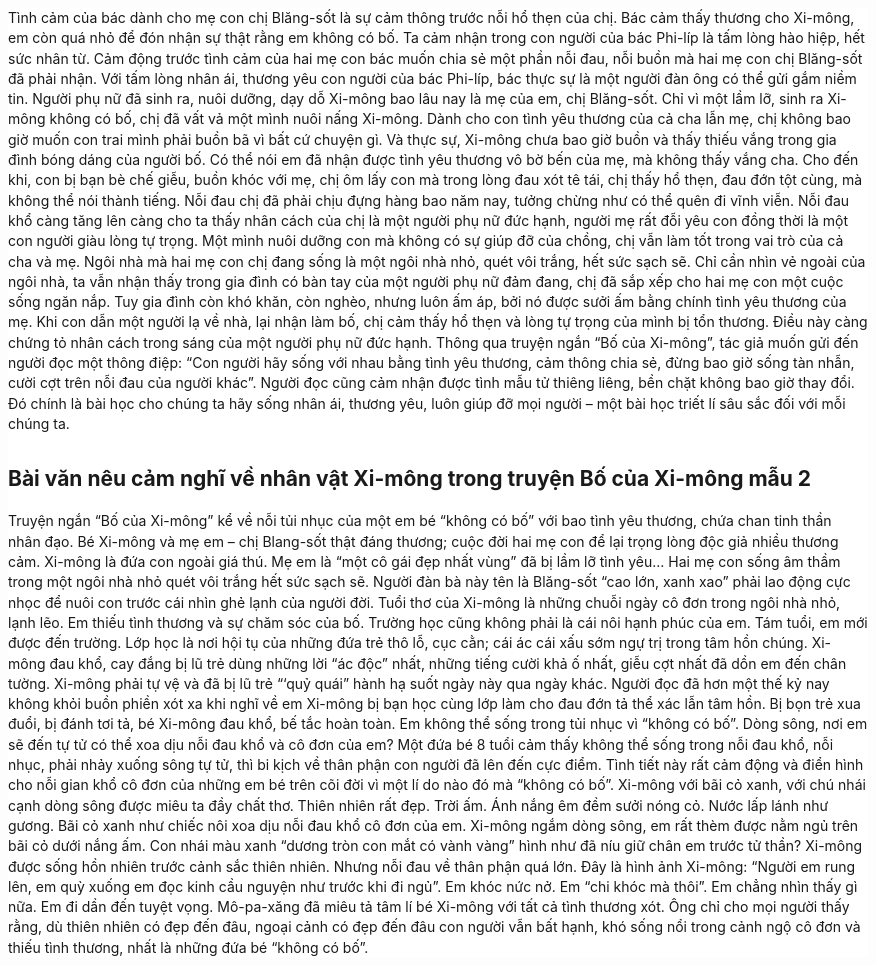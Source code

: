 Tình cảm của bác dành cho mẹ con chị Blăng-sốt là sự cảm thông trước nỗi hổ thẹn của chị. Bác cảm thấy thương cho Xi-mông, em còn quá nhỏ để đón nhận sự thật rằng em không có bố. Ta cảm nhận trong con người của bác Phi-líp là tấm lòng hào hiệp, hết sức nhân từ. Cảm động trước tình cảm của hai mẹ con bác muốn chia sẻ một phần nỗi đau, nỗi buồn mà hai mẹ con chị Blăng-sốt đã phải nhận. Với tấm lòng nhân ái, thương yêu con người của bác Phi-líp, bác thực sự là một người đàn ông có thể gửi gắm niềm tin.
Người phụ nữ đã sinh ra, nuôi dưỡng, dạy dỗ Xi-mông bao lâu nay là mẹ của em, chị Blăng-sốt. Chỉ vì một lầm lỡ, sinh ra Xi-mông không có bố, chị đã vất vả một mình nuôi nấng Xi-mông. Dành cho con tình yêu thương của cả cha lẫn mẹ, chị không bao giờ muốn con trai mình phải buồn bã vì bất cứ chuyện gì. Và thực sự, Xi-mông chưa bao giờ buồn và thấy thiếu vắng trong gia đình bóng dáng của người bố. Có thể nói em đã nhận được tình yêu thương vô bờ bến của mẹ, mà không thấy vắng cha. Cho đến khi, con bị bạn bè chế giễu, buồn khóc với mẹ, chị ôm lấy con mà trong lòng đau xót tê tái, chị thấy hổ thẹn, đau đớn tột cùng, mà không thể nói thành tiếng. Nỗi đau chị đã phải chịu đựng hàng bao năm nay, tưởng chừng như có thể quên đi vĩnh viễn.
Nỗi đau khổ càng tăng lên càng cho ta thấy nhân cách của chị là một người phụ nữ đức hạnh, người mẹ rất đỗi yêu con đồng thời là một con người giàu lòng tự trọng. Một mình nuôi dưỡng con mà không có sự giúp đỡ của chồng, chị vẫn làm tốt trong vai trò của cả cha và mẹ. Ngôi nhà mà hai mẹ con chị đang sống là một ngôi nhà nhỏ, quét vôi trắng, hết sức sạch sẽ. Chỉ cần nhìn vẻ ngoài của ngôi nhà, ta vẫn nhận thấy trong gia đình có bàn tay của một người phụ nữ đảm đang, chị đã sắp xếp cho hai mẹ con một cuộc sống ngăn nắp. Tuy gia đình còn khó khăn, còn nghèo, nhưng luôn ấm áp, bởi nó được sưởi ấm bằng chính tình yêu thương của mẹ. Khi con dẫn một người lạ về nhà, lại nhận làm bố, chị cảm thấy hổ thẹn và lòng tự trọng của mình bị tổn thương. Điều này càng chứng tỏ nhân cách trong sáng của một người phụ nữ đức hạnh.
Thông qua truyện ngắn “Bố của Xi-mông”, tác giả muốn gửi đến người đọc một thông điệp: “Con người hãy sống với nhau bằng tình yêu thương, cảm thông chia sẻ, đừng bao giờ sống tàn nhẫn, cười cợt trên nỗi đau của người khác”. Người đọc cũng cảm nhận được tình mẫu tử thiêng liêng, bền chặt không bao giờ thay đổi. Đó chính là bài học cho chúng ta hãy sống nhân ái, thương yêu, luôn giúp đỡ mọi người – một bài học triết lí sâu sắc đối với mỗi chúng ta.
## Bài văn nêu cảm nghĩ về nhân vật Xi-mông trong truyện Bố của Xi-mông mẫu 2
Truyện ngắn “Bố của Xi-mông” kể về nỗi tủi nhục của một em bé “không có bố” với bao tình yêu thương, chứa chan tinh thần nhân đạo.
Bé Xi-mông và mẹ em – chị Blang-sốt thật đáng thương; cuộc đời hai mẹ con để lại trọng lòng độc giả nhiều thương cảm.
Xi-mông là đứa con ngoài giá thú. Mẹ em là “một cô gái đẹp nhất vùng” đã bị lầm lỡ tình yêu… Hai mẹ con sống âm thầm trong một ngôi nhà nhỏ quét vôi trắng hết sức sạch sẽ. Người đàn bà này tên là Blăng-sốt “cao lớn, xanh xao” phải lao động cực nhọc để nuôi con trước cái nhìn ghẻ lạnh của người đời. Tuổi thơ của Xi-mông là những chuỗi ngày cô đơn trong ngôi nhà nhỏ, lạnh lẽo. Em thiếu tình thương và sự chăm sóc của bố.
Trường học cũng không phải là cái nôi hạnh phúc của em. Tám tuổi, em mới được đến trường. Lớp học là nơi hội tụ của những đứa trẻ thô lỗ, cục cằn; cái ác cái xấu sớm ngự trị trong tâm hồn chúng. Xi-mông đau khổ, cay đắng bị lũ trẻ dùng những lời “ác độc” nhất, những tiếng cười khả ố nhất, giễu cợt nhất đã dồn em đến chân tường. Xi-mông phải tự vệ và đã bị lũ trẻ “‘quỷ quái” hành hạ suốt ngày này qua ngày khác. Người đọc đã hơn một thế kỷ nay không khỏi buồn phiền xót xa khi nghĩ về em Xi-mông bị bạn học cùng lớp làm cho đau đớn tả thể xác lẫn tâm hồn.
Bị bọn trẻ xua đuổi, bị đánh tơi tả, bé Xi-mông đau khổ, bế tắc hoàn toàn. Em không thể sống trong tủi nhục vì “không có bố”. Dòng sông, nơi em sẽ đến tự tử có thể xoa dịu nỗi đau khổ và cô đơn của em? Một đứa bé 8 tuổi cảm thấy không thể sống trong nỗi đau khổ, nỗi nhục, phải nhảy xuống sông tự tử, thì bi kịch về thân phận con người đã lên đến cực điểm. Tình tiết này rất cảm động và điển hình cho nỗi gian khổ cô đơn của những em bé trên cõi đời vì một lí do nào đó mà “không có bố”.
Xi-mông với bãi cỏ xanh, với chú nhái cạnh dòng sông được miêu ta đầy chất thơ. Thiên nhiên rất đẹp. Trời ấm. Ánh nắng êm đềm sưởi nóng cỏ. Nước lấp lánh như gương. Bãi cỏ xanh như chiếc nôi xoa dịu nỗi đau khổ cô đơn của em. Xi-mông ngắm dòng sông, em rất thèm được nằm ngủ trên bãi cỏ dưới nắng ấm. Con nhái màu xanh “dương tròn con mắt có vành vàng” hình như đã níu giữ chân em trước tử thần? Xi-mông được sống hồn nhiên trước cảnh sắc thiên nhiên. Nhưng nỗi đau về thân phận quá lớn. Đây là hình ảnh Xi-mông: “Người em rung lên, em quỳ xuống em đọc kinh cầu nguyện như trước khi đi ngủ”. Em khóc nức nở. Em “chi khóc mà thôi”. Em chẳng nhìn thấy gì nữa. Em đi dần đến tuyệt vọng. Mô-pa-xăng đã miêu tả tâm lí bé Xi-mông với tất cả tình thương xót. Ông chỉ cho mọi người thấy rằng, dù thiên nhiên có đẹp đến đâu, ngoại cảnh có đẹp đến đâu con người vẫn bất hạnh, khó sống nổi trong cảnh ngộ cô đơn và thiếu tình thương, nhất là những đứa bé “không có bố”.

···

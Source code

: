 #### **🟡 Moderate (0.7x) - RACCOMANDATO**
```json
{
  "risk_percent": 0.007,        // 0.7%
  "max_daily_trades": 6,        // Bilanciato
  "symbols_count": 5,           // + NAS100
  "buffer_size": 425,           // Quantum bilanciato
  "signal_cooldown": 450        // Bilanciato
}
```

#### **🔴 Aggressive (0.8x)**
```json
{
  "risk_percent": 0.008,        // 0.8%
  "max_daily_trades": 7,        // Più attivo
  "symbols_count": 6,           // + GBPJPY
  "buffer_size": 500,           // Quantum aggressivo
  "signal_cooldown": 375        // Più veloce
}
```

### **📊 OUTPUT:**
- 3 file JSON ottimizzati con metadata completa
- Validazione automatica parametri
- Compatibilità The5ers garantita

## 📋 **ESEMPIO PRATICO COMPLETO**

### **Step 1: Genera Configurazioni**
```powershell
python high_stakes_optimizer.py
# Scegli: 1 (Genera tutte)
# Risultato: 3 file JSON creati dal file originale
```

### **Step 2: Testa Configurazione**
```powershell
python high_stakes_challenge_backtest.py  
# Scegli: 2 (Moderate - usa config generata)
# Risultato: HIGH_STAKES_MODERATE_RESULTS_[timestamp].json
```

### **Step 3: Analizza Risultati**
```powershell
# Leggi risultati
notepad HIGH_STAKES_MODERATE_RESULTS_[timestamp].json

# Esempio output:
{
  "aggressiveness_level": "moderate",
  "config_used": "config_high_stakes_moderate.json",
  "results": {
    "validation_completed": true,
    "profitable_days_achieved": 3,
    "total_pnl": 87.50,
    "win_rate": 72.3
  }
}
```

···

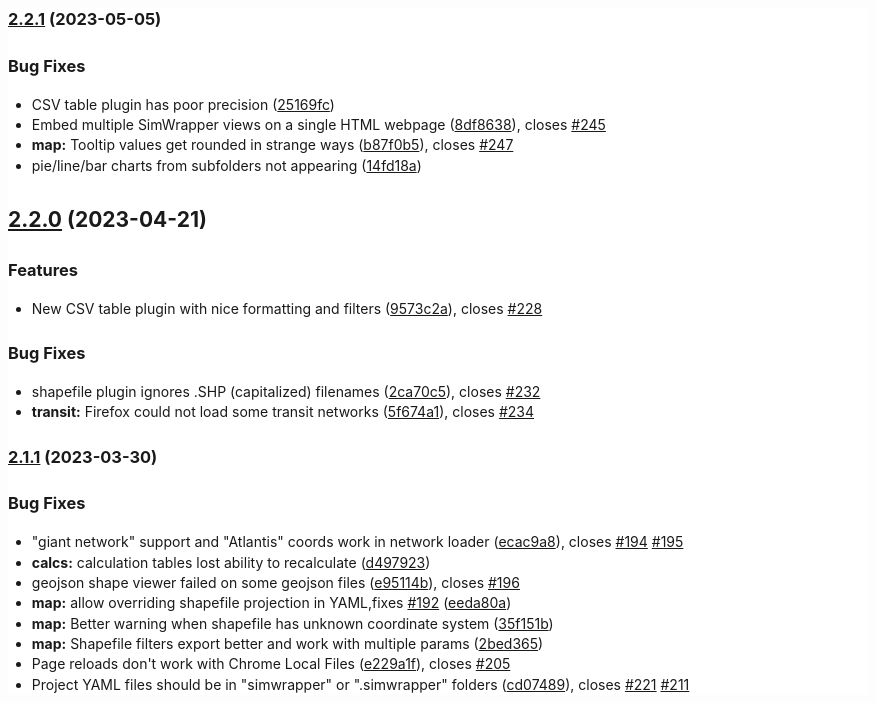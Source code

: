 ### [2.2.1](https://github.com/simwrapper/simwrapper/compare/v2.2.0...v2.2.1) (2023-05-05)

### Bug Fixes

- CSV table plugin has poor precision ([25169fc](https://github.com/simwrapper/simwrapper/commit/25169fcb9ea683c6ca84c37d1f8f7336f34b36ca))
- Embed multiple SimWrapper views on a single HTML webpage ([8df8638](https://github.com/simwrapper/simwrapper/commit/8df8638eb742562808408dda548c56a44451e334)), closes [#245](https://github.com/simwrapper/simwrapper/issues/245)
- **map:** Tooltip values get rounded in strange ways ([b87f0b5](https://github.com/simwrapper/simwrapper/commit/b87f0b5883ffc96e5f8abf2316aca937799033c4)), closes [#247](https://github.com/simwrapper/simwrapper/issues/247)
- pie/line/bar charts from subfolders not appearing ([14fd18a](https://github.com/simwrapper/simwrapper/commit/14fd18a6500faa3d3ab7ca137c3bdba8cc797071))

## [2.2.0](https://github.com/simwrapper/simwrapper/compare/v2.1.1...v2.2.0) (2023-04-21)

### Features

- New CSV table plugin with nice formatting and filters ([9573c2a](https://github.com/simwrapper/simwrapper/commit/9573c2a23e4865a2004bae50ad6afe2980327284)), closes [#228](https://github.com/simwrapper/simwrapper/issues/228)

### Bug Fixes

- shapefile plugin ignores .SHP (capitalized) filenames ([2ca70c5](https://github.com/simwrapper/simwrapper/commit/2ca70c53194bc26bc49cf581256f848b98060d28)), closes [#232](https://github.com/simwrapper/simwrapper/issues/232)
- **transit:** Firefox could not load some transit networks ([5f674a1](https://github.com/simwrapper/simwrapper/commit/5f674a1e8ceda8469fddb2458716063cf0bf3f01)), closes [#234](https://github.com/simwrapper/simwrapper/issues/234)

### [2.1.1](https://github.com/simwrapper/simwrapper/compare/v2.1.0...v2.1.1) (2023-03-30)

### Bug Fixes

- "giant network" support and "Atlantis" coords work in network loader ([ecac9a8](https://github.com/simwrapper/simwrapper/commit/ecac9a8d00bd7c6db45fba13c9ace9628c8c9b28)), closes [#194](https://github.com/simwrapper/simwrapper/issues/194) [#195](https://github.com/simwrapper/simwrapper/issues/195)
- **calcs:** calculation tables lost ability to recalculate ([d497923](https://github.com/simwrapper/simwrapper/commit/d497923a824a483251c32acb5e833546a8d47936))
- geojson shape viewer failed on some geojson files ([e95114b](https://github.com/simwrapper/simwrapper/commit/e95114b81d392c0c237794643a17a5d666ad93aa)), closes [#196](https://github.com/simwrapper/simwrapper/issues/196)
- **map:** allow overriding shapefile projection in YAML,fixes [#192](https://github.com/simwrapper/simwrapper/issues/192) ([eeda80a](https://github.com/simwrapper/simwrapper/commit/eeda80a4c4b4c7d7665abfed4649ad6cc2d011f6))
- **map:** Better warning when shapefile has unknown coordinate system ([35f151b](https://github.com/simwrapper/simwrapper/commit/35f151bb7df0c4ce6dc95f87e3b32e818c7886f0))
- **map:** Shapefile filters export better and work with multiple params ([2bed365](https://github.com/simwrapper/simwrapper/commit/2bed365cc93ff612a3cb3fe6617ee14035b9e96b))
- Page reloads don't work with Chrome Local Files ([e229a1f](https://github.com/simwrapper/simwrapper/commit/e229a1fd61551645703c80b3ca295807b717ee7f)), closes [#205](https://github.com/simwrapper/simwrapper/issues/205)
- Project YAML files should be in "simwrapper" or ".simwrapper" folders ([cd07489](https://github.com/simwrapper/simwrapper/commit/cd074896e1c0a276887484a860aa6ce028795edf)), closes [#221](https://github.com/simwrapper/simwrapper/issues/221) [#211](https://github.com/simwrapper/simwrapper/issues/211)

···

* _WHAT TO PRODUCE_
Copy verbatim, from the listing above, each line from the one containing "Xi-mông là đứa" down to the one containing "Bị bọn trẻ xua", inclusive.

* _ANSWER BOX_
Xi-mông là đứa con ngoài giá thú. Mẹ em là “một cô gái đẹp nhất vùng” đã bị lầm lỡ tình yêu… Hai mẹ con sống âm thầm trong một ngôi nhà nhỏ quét vôi trắng hết sức sạch sẽ. Người đàn bà này tên là Blăng-sốt “cao lớn, xanh xao” phải lao động cực nhọc để nuôi con trước cái nhìn ghẻ lạnh của người đời. Tuổi thơ của Xi-mông là những chuỗi ngày cô đơn trong ngôi nhà nhỏ, lạnh lẽo. Em thiếu tình thương và sự chăm sóc của bố.
Trường học cũng không phải là cái nôi hạnh phúc của em. Tám tuổi, em mới được đến trường. Lớp học là nơi hội tụ của những đứa trẻ thô lỗ, cục cằn; cái ác cái xấu sớm ngự trị trong tâm hồn chúng. Xi-mông đau khổ, cay đắng bị lũ trẻ dùng những lời “ác độc” nhất, những tiếng cười khả ố nhất, giễu cợt nhất đã dồn em đến chân tường. Xi-mông phải tự vệ và đã bị lũ trẻ “‘quỷ quái” hành hạ suốt ngày này qua ngày khác. Người đọc đã hơn một thế kỷ nay không khỏi buồn phiền xót xa khi nghĩ về em Xi-mông bị bạn học cùng lớp làm cho đau đớn tả thể xác lẫn tâm hồn.
Bị bọn trẻ xua đuổi, bị đánh tơi tả, bé Xi-mông đau khổ, bế tắc hoàn toàn. Em không thể sống trong tủi nhục vì “không có bố”. Dòng sông, nơi em sẽ đến tự tử có thể xoa dịu nỗi đau khổ và cô đơn của em? Một đứa bé 8 tuổi cảm thấy không thể sống trong nỗi đau khổ, nỗi nhục, phải nhảy xuống sông tự tử, thì bi kịch về thân phận con người đã lên đến cực điểm. Tình tiết này rất cảm động và điển hình cho nỗi gian khổ cô đơn của những em bé trên cõi đời vì một lí do nào đó mà “không có bố”.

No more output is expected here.